Showing Us Your Values in College Essays

By Gabriel Mehlman

“Show us your values!” If you’ve been seeking out college essay strategies, you’ve probably encountered this advice on countless websites. Counselors, teachers, and friends have probably emphasized it. Heck, by now you’ve probably heard it from your household pets. And guess what? It’s true! You really do need to show your values. Except it’s not so simple…

Firstly, what are values? At a basic level, they’re your principles or codes of conduct. But in college essays, they need to be given life, rather than presented as abstractions. Think of values as the meaning and purpose you’ve found in your recent experiences, and the meaning and significance you find in what you’ve experienced in your lifetime. Why does a certain activity, event, pursuit, idea, or issue fill you with joy? Inspire you? Incense you? Haunt you? Seize hold of you? If you don’t express your values to an admissions committee, they don’t know what matters to you, nor can they see you reflecting on what matters to you in your writing. In turn, your essay and the student behind it—you—will seem much less interesting, thoughtful, and distinct.

So, you really do need to talk about values. Except you can actually end up hurting your essay if you write about values in the wrong way.

Now, many applicants write about values by using familiar one-word values. Creativity, leadership, perseverance, etc. Typically, they’ll offer an example from their lives (like the time they led their scrappy robotics team to a major victory) and then provide takeaways using these one-word values (this experience taught me about leadership and perseverance). The problem is that our language only has a limited number of these basic one-word values, and lots of applicants are using them. So you sound like everyone else. Plus, these kinds of values are so general that they actually tell us very little about you. They’re dull.

A lot of college essay coaches/advisors talk about trying to use uncommon values. This is a step up, but in practice it often looks like putting a flashy outfit on the same basic values. Instead of perseverance, a student might try to offer a somewhat more nuanced version, like seeing obstacles as opportunities and setbacks as chances for growth or our outside-the-box thinking opened up a new way of solving the problem. In real life, these things are great, but in the world of essays, they’re still highly generic. Once again, they’re dull.

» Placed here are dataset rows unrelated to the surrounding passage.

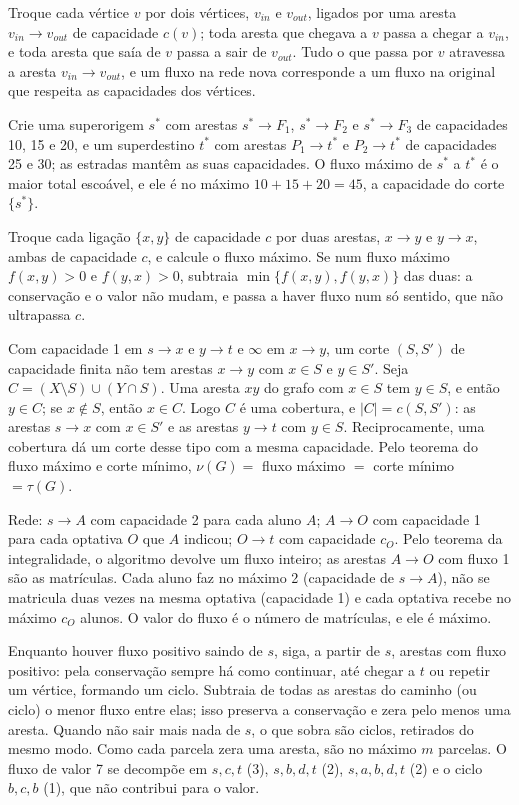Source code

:  Troque cada vértice $v$ por dois vértices, $v_{in}$ e $v_{out}$, ligados por uma aresta $v_{in}\to v_{out}$ de capacidade $c(v)$; toda aresta que chegava a $v$ passa a chegar a $v_{in}$, e toda aresta que saía de $v$ passa a sair de $v_{out}$. Tudo o que passa por $v$ atravessa a aresta $v_{in}\to v_{out}$, e um fluxo na rede nova corresponde a um fluxo na original que respeita as capacidades dos vértices.

 Crie uma superorigem $s^*$ com arestas $s^*\to F_1$, $s^*\to F_2$ e $s^*\to F_3$ de capacidades 10, 15 e 20, e um superdestino $t^*$ com arestas $P_1\to t^*$ e $P_2\to t^*$ de capacidades 25 e 30; as estradas mantêm as suas capacidades. O fluxo máximo de $s^*$ a $t^*$ é o maior total escoável, e ele é no máximo $10+15+20=45$, a capacidade do corte $\{s^*\}$.

 Troque cada ligação $\{x,y\}$ de capacidade $c$ por duas arestas, $x\to y$ e $y\to x$, ambas de capacidade $c$, e calcule o fluxo máximo. Se num fluxo máximo $f(x,y)>0$ e $f(y,x)>0$, subtraia $\min\{f(x,y),f(y,x)\}$ das duas: a conservação e o valor não mudam, e passa a haver fluxo num só sentido, que não ultrapassa $c$.

 Com capacidade 1 em $s\to x$ e $y\to t$ e $\infty$ em $x\to y$, um corte $(S,S')$ de capacidade finita não tem arestas $x\to y$ com $x\in S$ e $y\in S'$. Seja $C=(X\setminus S)\cup(Y\cap S)$. Uma aresta $xy$ do grafo com $x\in S$ tem $y\in S$, e então $y\in C$; se $x\notin S$, então $x\in C$. Logo $C$ é uma cobertura, e $|C|=c(S,S')$: as arestas $s\to x$ com $x\in S'$ e as arestas $y\to t$ com $y\in S$. Reciprocamente, uma cobertura dá um corte desse tipo com a mesma capacidade. Pelo teorema do fluxo máximo e corte mínimo, $\nu(G)=$ fluxo máximo $=$ corte mínimo $=\tau(G)$.

 Rede: $s\to A$ com capacidade 2 para cada aluno $A$; $A\to O$ com capacidade 1 para cada optativa $O$ que $A$ indicou; $O\to t$ com capacidade $c_O$. Pelo teorema da integralidade, o algoritmo devolve um fluxo inteiro; as arestas $A\to O$ com fluxo 1 são as matrículas. Cada aluno faz no máximo 2 (capacidade de $s\to A$), não se matricula duas vezes na mesma optativa (capacidade 1) e cada optativa recebe no máximo $c_O$ alunos. O valor do fluxo é o número de matrículas, e ele é máximo.

 Enquanto houver fluxo positivo saindo de $s$, siga, a partir de $s$, arestas com fluxo positivo: pela conservação sempre há como continuar, até chegar a $t$ ou repetir um vértice, formando um ciclo. Subtraia de todas as arestas do caminho (ou ciclo) o menor fluxo entre elas; isso preserva a conservação e zera pelo menos uma aresta. Quando não sair mais nada de $s$, o que sobra são ciclos, retirados do mesmo modo. Como cada parcela zera uma aresta, são no máximo $m$ parcelas. O fluxo de valor 7 se decompõe em $s,c,t$ (3), $s,b,d,t$ (2), $s,a,b,d,t$ (2) e o ciclo $b,c,b$ (1), que não contribui para o valor.

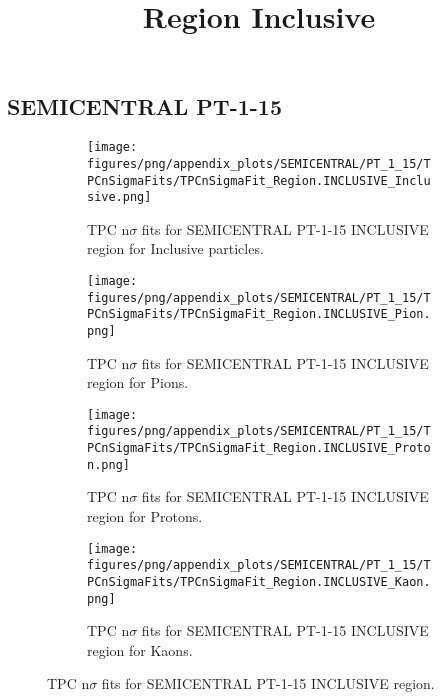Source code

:             \subsection{SEMICENTRAL PT-1-15}
            \begin{figure}[H]
                \title{Region Inclusive}
                \begin{subfigure}[b]{0.5\textwidth}
                    \centering
                    \texttt{[image: figures/png/appendix\_plots/SEMICENTRAL/PT\_1\_15/TPCnSigmaFits/TPCnSigmaFit\_Region.INCLUSIVE\_Inclusive.png]}
                    \caption{TPC n$\sigma$ fits for SEMICENTRAL PT-1-15 INCLUSIVE region for Inclusive particles.}
                    \label{fig:appendix_SEMICENTRAL_PT-1-15_INCLUSIVE_Inclusive}
                \end{subfigure}
                \begin{subfigure}[b]{0.5\textwidth}
                    \centering
                    \texttt{[image: figures/png/appendix\_plots/SEMICENTRAL/PT\_1\_15/TPCnSigmaFits/TPCnSigmaFit\_Region.INCLUSIVE\_Pion.png]}
                    \caption{TPC n$\sigma$ fits for SEMICENTRAL PT-1-15 INCLUSIVE region for Pions.}
                    \label{fig:appendix_SEMICENTRAL_PT-1-15_INCLUSIVE_Pion}
                \end{subfigure}
                \begin{subfigure}[b]{0.5\textwidth}
                    \centering
                    \texttt{[image: figures/png/appendix\_plots/SEMICENTRAL/PT\_1\_15/TPCnSigmaFits/TPCnSigmaFit\_Region.INCLUSIVE\_Proton.png]}
                    \caption{TPC n$\sigma$ fits for SEMICENTRAL PT-1-15 INCLUSIVE region for Protons.}
                    \label{fig:appendix_SEMICENTRAL_PT-1-15_INCLUSIVE_Proton}
                \end{subfigure}
                \begin{subfigure}[b]{0.5\textwidth}
                    \centering
                    \texttt{[image: figures/png/appendix\_plots/SEMICENTRAL/PT\_1\_15/TPCnSigmaFits/TPCnSigmaFit\_Region.INCLUSIVE\_Kaon.png]}
                    \caption{TPC n$\sigma$ fits for SEMICENTRAL PT-1-15 INCLUSIVE region for Kaons.}
                    \label{fig:appendix_SEMICENTRAL_PT-1-15_INCLUSIVE_Kaon}
                \end{subfigure}
                \caption{TPC n$\sigma$ fits for SEMICENTRAL PT-1-15 INCLUSIVE region.}
                \label{fig:appendix_SEMICENTRAL_PT-1-15_INCLUSIVE}
            \end{figure}

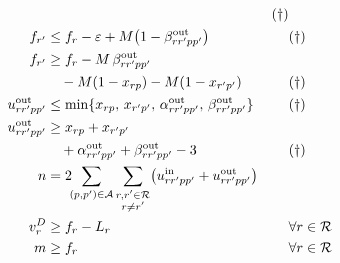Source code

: \begin{align}
    && (\dagger) \label{eq:alphaOutUB}\\
  f_{r'} &\le f_r - \varepsilon
              + M\bigl(1 - \beta^{\mathrm{out}}_{rr'pp'}\bigr)
    && (\dagger) \label{eq:betaOutUB}\\
  f_{r'} &\ge f_r - M\,\beta^{\mathrm{out}}_{rr'pp'} \notag\\
         &\quad - M(1 - x_{rp}) - M(1 - x_{r'p'})
    && (\dagger) \label{eq:betaOutLB}\\
  u^{\mathrm{out}}_{rr'pp'} &\le \min\{x_{rp},\, x_{r'p'},\,
                                    \alpha^{\mathrm{out}}_{rr'pp'},\,
                                    \beta^{\mathrm{out}}_{rr'pp'}\}
    && (\dagger) \label{eq:uOutUB}\\
  u^{\mathrm{out}}_{rr'pp'} &\ge x_{rp} + x_{r'p'} \notag\\
                            &\quad + \alpha^{\mathrm{out}}_{rr'pp'}
                            + \beta^{\mathrm{out}}_{rr'pp'} - 3
    && (\dagger) \label{eq:uOut}\\
  n &= 2 \!\!\sum_{(p,p') \in \calA}
         \sum_{\substack{r, r' \in \calR\\ r \ne r'}}
         \bigl(u^{\mathrm{in}}_{rr'pp'} + u^{\mathrm{out}}_{rr'pp'}\bigr)
    && \label{eq:movements}\\
  v^D_r &\ge f_r - L_r
    && \forall r \in \calR \label{eq:delay}\\
  m &\ge f_r
    && \forall r \in \calR \label{eq:makespan}
\end{align}

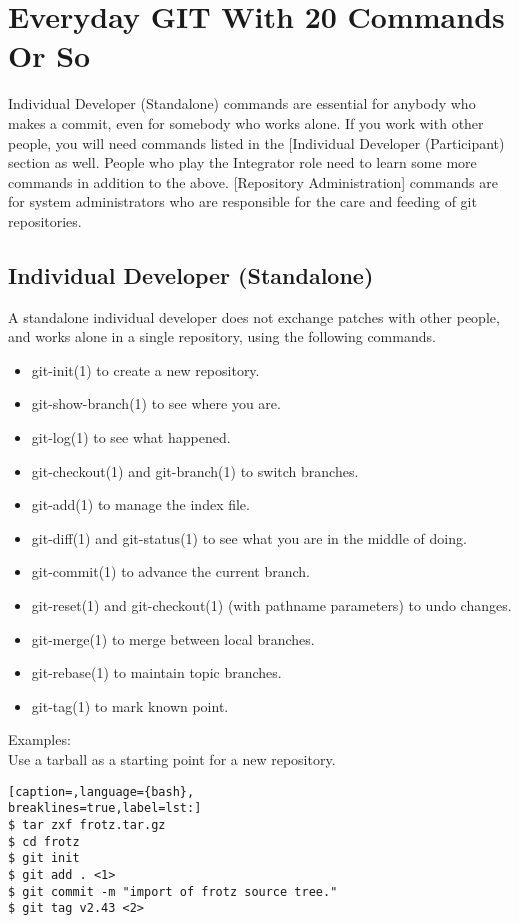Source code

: \section{Everyday GIT With 20 Commands Or So}
Individual Developer (Standalone) commands are essential for anybody who makes
a commit, even for somebody who works alone.  If you work with other people,
you will need commands listed in the [Individual Developer (Participant)
section as well.  People who play the Integrator role need to learn some more
commands in addition to the above.  [Repository Administration] commands are
for system administrators who are responsible for the care and feeding of git
repositories.

\subsection{Individual Developer (Standalone)}
A standalone individual developer does not exchange patches with other people,
and works alone in a single repository, using the following commands.

\begin{itemize}
\setlength{\itemsep}{0cm}
\setlength{\parskip}{0cm}
\item git-init(1) to create a new repository.
\item git-show-branch(1) to see where you are.
\item git-log(1) to see what happened.
\item git-checkout(1) and git-branch(1) to switch branches.
\item git-add(1) to manage the index file.
\item git-diff(1) and git-status(1) to see what you are in the middle of doing.
\item git-commit(1) to advance the current branch.
\item git-reset(1) and git-checkout(1) (with pathname parameters) to undo changes.
\item git-merge(1) to merge between local branches.
\item git-rebase(1) to maintain topic branches.
\item git-tag(1) to mark known point.
\end{itemize}

Examples:\\
Use a tarball as a starting point for a new repository.
\lstset{basicstyle=\scriptsize, numbers=none, captionpos=b, tabsize=4}
\begin{lstlisting}[caption=,language={bash},
breaklines=true,label=lst:]
$ tar zxf frotz.tar.gz
$ cd frotz
$ git init
$ git add . <1>
$ git commit -m "import of frotz source tree."
$ git tag v2.43 <2>
\end{lstlisting}

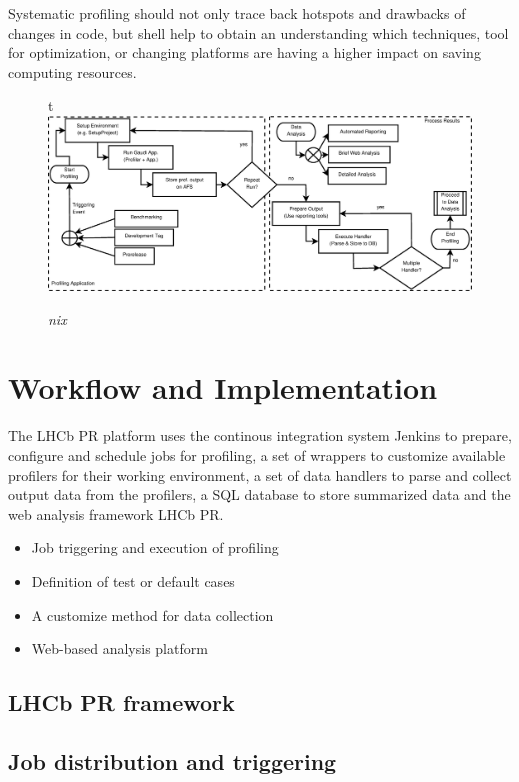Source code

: \documentclass[a4paper]{jpconf}
\begin{document}
Systematic profiling should not only trace back hotspots and drawbacks of changes in code, but shell help to obtain an understanding which techniques, tool for optimization, or changing platforms are having a higher impact on saving computing resources.

\newpage

\begin{figure}{t}
\includegraphics[scale=0.3]{figures/profiling_process.eps}
\caption{\small \textit{nix}}
\label{fig:trend}
\end{figure}

\section{Workflow and Implementation}
\label{sec:workflow_and_implementation}

The LHCb PR platform uses the continous integration system Jenkins \cite{jenkins} to prepare, configure and schedule jobs for profiling, a set of wrappers to customize available profilers for their working environment, a set of data handlers to parse and collect output data from the profilers, a SQL database to store summarized data and the web analysis framework LHCb PR. 

\begin{itemize}
 \item Job triggering and execution of profiling
 \item Definition of test or default cases
 \item A customize method for data collection
 \item Web-based analysis platform
\end{itemize}

\subsection{LHCb PR framework}
\label{sec:lhcbpr_framework}

\subsection{Job distribution and triggering}
\label{sec:job_distribution}
\end{document}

The trick is to show your values through thoughtful writing. You don’t even need to name the value at all. In fact, it’s probably better if you don’t! If thoughtfully and creatively written, a student’s reflections on their love of robotics, or their expansion they feel when writing poetry, or the depth of meaning contained in their family’s traditions, or their intellectual and emotional experience of collecting moss samples, will make their values come to life far more vibrantly than just stating a principle or lesson ever could. Try to show your values by not allowing yourself to plug in familiar words, phrases, and ideas. If your writing about values sounds like standard inspirational, corporate, or gym-wall rhetoric, you’re in trouble. The necessity of avoiding these familiar approaches will force you to develop a much more creative, personalized language. Ultimately, this is what will enable you to set yourself apart from other applicants.